# [Your goal]
Your answer should be the lines below from the one holding "the set, the" through the one holding "A vector space", copied exactly and with nothing else.

# [Information]
----

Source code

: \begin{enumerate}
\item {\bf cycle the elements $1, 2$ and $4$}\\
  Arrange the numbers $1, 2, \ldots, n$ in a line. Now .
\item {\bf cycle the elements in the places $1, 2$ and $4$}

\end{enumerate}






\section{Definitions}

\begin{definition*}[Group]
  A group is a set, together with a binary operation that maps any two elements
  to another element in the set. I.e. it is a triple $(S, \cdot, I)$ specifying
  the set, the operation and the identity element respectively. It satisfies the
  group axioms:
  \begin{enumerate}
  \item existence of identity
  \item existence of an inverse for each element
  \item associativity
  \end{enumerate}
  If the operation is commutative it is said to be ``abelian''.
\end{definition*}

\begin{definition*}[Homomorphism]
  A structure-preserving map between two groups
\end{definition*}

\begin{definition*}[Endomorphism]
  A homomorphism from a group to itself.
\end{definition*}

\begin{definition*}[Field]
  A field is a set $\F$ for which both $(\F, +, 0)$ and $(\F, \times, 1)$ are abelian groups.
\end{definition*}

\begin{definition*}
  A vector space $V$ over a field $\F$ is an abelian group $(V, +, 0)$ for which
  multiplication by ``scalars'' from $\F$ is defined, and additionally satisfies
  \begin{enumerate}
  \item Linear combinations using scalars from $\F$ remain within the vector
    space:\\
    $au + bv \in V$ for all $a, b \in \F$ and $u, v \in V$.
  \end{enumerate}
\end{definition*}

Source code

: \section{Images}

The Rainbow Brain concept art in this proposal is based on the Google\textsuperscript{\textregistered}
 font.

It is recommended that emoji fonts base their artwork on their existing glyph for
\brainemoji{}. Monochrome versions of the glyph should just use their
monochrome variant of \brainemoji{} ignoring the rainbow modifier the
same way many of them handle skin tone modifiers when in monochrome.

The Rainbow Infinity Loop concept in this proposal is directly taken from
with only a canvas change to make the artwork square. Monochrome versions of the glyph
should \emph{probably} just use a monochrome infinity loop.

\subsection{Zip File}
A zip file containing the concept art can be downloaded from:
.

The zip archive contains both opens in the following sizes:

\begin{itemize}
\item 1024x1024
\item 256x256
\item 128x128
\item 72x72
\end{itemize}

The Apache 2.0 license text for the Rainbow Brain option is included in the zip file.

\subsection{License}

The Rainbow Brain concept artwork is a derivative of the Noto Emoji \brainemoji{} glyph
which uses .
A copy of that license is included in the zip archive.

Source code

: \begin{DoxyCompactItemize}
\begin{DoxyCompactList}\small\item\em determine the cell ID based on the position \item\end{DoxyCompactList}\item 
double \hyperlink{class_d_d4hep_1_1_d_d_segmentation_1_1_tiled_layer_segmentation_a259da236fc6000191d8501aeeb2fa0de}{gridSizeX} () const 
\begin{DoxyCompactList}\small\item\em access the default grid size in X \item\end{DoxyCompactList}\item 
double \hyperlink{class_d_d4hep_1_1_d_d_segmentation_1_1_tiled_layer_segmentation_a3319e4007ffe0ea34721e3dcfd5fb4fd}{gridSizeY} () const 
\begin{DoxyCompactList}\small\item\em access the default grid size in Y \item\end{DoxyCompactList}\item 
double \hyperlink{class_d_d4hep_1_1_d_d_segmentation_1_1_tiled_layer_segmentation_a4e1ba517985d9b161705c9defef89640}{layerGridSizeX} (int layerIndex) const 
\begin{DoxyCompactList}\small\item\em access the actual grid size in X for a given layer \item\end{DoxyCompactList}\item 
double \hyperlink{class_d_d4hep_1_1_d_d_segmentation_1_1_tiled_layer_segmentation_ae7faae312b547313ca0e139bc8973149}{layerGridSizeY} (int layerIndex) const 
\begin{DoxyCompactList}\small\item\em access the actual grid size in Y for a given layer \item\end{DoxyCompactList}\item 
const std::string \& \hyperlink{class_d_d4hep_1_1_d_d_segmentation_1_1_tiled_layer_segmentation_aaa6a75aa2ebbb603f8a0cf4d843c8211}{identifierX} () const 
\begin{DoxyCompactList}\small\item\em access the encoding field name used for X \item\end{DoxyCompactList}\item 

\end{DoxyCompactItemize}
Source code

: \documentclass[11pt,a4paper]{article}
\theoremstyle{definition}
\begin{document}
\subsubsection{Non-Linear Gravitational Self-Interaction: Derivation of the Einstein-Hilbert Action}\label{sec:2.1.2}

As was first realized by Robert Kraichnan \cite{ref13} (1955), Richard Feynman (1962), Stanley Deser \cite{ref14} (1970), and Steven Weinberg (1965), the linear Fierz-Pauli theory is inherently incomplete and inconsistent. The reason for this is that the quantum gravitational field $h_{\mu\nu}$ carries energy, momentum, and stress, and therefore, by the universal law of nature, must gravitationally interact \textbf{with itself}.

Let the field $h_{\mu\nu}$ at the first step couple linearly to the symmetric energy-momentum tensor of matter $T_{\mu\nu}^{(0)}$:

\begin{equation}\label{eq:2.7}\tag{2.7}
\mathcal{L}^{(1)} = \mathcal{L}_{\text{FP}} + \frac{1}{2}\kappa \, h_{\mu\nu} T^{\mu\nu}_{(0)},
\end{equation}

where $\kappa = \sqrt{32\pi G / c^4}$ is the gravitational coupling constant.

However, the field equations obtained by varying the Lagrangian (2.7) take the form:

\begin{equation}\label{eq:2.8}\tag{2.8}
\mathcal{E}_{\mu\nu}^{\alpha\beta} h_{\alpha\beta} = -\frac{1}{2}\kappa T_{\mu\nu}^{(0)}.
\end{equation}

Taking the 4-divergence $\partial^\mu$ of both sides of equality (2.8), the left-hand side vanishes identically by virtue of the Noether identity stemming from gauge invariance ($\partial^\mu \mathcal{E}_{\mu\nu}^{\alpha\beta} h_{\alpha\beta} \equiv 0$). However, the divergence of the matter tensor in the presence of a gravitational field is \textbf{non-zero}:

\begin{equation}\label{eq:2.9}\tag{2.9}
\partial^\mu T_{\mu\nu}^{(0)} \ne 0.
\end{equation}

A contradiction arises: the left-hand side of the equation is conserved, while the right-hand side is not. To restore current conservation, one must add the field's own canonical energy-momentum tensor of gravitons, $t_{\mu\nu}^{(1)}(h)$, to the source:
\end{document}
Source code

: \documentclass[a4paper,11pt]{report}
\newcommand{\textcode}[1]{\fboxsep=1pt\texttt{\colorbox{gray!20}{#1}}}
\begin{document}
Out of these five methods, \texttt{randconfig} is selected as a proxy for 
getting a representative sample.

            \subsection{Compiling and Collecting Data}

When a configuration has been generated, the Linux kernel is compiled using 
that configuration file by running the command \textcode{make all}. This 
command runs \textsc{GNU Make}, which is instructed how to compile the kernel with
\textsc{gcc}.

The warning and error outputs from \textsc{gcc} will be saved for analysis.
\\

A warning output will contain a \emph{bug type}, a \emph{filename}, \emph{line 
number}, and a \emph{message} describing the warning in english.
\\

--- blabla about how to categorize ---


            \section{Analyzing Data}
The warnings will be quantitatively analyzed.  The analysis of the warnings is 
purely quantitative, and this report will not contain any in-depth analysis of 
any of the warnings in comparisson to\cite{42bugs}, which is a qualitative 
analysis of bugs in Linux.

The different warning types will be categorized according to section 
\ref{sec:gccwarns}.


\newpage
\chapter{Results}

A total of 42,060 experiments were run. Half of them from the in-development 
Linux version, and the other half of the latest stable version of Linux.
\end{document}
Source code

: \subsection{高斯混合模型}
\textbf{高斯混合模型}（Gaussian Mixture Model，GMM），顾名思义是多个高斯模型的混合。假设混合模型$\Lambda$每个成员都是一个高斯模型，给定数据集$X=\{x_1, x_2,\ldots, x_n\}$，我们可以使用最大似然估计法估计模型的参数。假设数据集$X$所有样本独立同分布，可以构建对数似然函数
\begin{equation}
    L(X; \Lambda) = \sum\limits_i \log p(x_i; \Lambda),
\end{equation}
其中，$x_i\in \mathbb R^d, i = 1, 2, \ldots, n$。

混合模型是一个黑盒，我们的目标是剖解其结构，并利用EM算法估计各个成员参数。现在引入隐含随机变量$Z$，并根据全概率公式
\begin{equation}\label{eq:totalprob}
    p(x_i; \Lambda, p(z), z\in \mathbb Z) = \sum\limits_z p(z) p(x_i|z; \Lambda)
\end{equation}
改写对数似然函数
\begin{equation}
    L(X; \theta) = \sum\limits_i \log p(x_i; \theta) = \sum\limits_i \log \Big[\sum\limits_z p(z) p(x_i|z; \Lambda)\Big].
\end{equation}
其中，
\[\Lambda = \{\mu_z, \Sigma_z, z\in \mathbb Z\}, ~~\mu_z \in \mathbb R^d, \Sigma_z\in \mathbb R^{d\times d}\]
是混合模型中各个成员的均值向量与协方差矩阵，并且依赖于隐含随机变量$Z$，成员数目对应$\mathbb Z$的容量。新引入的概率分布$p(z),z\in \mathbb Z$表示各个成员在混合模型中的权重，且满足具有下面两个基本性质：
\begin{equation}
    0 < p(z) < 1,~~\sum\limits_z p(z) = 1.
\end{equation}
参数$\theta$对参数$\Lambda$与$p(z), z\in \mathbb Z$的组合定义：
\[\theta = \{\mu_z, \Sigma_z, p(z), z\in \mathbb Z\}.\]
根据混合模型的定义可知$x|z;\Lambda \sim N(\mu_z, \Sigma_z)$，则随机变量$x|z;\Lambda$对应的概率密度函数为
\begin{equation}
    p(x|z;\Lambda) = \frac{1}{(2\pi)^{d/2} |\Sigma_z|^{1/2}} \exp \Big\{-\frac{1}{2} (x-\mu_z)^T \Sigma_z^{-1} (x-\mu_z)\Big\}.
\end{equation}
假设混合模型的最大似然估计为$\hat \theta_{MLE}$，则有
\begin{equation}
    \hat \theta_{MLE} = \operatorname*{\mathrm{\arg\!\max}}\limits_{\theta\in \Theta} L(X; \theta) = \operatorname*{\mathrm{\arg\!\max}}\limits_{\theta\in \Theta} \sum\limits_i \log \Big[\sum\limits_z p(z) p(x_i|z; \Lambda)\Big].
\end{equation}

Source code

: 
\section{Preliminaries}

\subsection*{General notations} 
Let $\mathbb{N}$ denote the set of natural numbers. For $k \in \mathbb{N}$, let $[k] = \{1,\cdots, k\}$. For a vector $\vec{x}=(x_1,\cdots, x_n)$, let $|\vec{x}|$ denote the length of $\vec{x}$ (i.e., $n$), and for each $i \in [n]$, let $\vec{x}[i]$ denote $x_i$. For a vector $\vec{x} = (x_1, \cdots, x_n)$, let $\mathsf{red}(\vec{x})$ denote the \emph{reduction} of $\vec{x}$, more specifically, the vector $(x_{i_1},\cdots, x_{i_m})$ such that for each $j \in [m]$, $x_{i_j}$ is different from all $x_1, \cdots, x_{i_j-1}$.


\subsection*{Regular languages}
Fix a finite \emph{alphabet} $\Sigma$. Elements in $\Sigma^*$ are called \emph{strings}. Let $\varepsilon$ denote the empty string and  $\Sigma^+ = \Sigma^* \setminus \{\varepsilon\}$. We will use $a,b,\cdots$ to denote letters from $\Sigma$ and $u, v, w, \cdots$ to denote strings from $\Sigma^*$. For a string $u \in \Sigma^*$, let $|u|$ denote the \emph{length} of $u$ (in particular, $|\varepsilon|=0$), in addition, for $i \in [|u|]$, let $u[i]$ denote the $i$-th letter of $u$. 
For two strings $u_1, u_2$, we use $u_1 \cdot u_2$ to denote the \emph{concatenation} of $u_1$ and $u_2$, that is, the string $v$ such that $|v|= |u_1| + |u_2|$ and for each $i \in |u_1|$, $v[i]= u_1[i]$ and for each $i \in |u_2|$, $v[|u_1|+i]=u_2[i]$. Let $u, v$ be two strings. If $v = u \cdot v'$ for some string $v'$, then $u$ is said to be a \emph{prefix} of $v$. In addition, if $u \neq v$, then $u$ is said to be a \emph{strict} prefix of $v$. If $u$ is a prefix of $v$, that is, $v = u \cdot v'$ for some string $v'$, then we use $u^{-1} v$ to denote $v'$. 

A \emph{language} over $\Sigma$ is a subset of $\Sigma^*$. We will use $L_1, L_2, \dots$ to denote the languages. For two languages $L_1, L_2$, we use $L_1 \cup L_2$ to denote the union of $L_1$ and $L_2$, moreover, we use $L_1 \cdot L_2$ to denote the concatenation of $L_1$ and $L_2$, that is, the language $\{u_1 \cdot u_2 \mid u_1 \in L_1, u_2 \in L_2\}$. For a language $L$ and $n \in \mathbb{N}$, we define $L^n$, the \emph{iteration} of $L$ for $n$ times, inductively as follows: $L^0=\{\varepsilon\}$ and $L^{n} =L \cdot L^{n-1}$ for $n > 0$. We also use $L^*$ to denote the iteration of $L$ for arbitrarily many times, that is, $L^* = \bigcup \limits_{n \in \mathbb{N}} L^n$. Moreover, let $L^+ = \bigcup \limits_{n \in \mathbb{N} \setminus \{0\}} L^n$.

----

# [Answer space]
  the set, the operation and the identity element respectively. It satisfies the
  group axioms:
  \begin{enumerate}
  \item existence of identity
  \item existence of an inverse for each element
  \item associativity
  \end{enumerate}
  If the operation is commutative it is said to be ``abelian''.
\end{definition*}

\begin{definition*}[Homomorphism]
  A structure-preserving map between two groups
\end{definition*}

\begin{definition*}[Endomorphism]
  A homomorphism from a group to itself.
\end{definition*}

\begin{definition*}[Field]
  A field is a set $\F$ for which both $(\F, +, 0)$ and $(\F, \times, 1)$ are abelian groups.
\end{definition*}

\begin{definition*}
  A vector space $V$ over a field $\F$ is an abelian group $(V, +, 0)$ for which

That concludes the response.